Duhan Suresi

44 - Duhan Suresi Mehmet Okuyan meali ve tefsiri. 59 ayettir.

Rahmân, Rahîm olan Allah’ın adıyla.

  1. Hâ. Mîm.[1]

    1) Mukatta‘a harfleri hakkında bilgi için bkz. Bakara 2:1, dipnot 1.

  2. Apaçık Kitaba yemin olsun ki

  3. Biz onu (Kur'an'ı) bereketli bir gecede indir(meye başla)dık. Şüphesiz ki biz uyarıcıyız.

  4. (4, 5, 6) Katımızdan (verilen bir) emir olarak doğru hüküm içeren her iş onda (o gecede) ayrıntılı olarak ortaya konulur.[1] Rabbinin merhameti gereği (peygamberler) gönderici olan da elbette biziz. Şüphesiz ki O -evet O- duyandır, bilendir.

    1) "Bereketli gece" Kadir Gecesi'dir.

  5. (4, 5, 6) Katımızdan (verilen bir) emir olarak doğru hüküm içeren her iş onda (o gecede) ayrıntılı olarak ortaya konulur.[1] Rabbinin merhameti gereği (peygamberler) gönderici olan da elbette biziz. Şüphesiz ki O -evet O- duyandır, bilendir.

    1) "Bereketli gece" Kadir Gecesi'dir.

  6. (4, 5, 6) Katımızdan (verilen bir) emir olarak doğru hüküm içeren her iş onda (o gecede) ayrıntılı olarak ortaya konulur.[1] Rabbinin merhameti gereği (peygamberler) gönderici olan da elbette biziz. Şüphesiz ki O -evet O- duyandır, bilendir.

    1) "Bereketli gece" Kadir Gecesi'dir.

  7. Kesin inananlar olursanız, (bilin ki Allah) göklerin, yerin ve ikisi arasında bulunanların Rabbidir.

  8. O'ndan başka ilah yoktur. Diriltir de öldürür de. (O) sizin de Rabbinizdir; önceki atalarınızın da Rabbidir.

  9. Ne var ki onlar şüphe içinde eğlenip duruyorlar.

  10. (Şimdi) sen göğün açık bir duman getireceği günü gözetle![1]

    1) Buradaki "apaçık duman", "Son Saat'te her yeri ve herkesi kaplayacak olan felaket" veya "Mekke'de gerçekleşen bir olay" şeklinde yorumlanmaktadır. 
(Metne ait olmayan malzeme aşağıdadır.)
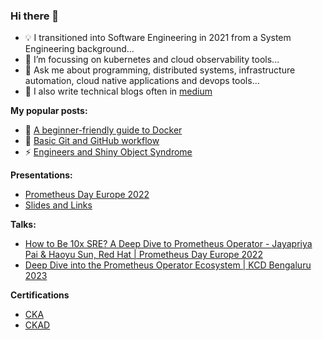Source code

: ### Hi there 👋

<!--
**slashpai/slashpai** is a ✨ _special_ ✨ repository because its `README.md` (this file) appears on your GitHub profile.

Here are some ideas to get you started:

-->

- 💡 I transitioned into Software Engineering in 2021 from a System Engineering background...
- 🌱 I’m focussing on kubernetes and cloud observability tools...
- 💬 Ask me about programming, distributed systems, infrastructure automation, cloud native applications and devops tools...
- 📝	I also write technical blogs often in [medium](https://slashpai.medium.com/)

**My popular posts:**

- 🐳 [A beginner-friendly guide to Docker](https://medium.com/devops-things/a-beginner-friendly-guide-to-docker-bdc57fbbe848)
- 🍴 [Basic Git and GitHub workflow](https://medium.com/devops-things/basic-git-and-github-workflow-595073948078)
- ⚡	[Engineers and Shiny Object Syndrome](https://medium.com/geekthoughts/engineers-and-the-shiny-object-syndrome-691e9ca658ba)


**Presentations:**

- [Prometheus Day Europe 2022](https://prometheusdayeu22.sched.com/event/zfKX)
- [Slides and Links](https://github.com/slashpai/speaker-notes)

**Talks:**

- [How to Be 10x SRE? A Deep Dive to Prometheus Operator - Jayapriya Pai & Haoyu Sun, Red Hat | Prometheus Day Europe 2022](https://www.youtube.com/watch?v=Uph_Say4D3M&list=PLj6h78yzYM2NxQ9cO7mUyHBNbvxuHnF3D)
- [Deep Dive into the Prometheus Operator Ecosystem | KCD Bengaluru 2023](https://www.youtube.com/watch?v=P__R4CFFxEQ)

**Certifications**

- [CKA](https://www.credly.com/badges/845e7527-5034-461e-9d93-4e6686c96101)
- [CKAD](https://www.credly.com/badges/33fa39ed-b97c-4972-a8aa-cb758e7daa60)

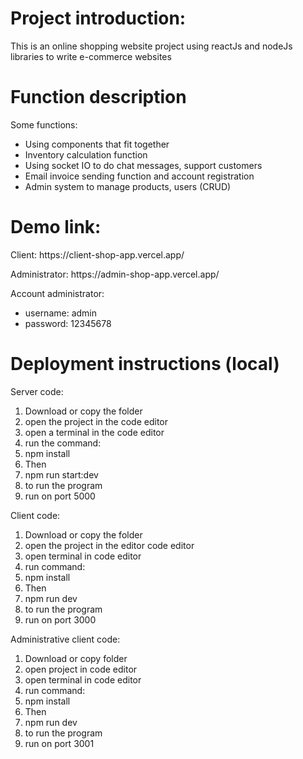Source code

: <h1>Project introduction:</h1>
<p>This is an online shopping website project using reactJs and nodeJs libraries to write e-commerce websites</p>
<h1>Function description</h1>
<p>Some functions:</p>
<ul>
<li> Using components that fit together</il>
<li> Inventory calculation function</il>
<li> Using socket IO to do chat messages, support customers</il>
<li> Email invoice sending function and account registration</il>
<li> Admin system to manage products, users (CRUD)</il>
</ul>
<h1>Demo link: </h1>
<p>Client: https://client-shop-app.vercel.app/</p>
<p>Administrator: https://admin-shop-app.vercel.app/</p>
<p>Account administrator: </p>
<ul>
<li>username: admin </li>
<li>password: 12345678 </li>
</ul>
<h1>Deployment instructions (local)</h1>

<p>Server code: </p>
<ol>
<li>Download or copy the folder</li>
<li>open the project in the code editor </li>
<li>open a terminal in the code editor</li>
<li>run the command:</li>
<li>npm install</li>
<li>Then</li>
<li>npm run start:dev</li>
<li>to run the program</li>
<li>run on port 5000</li>
</ol>
<p>Client code: </p>
<ol>
<li>Download or copy the folder</li>
<li>open the project in the editor code editor </li>
<li>open terminal in code editor</li>
<li>run command:</li>
<li>npm install</li>
<li>Then</li>
<li>npm run dev</li>
<li>to run the program</li>
<li>run on port 3000</li>
</ol>
<p>Administrative client code:</p>
<ol>
<li>Download or copy folder</li>
<li>open project in code editor </li>
<li>open terminal in code editor</li>
<li>run command:</li>
<li>npm install</li>
<li>Then</li>
<li>npm run dev</li>
<li>to run the program</li>
<li>run on port 3001</li>
</ol>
  11. (O duman) insanları kaplayacaktır. Bu, elem verici bir azaptır.

  12. (İşte o zaman inkârcılar:) "Rabbimiz! Bizden azabı kaldır! Şüphesiz ki biz (artık) inanıyoruz." (diyecekler).

  13. Bu hatırlamanın onlara ne yararı olabilir ki![1] Oysa kendilerine (gerçeği ulaştıran) apaçık bir elçi gelmişti.

    1) Benzer mesajlar: Nisâ 4:18; En‘âm 6:158; Yûnus 10:90-91; Secde 32:29; Sebe' 34:52; Mü'min 40:85; Muhammed 47:18.

  14. Sonra ondan yüz çevirmiş ve "Bu, cinlenmiş,[1] (başkaları tarafından) öğretilmiş[2] biridir!" demişlerdi.

    1) Benzer mesajlar: Hicr 15:6; Mü'minûn 23:70; Sebe' 34:8; Sâffât 37:36; Tûr 52:29; Kalem 68:51.
    2) Ayette geçen [mu‘allem] kelimesi bir suçlamadır ve vahyin Hz. Peygamber'e birileri tarafından öğretildiğini içermektedir.

  15. Azabı kısa bir süre kaldıracağız; (ama) siz (yine eski hâlinize) döneceksiniz.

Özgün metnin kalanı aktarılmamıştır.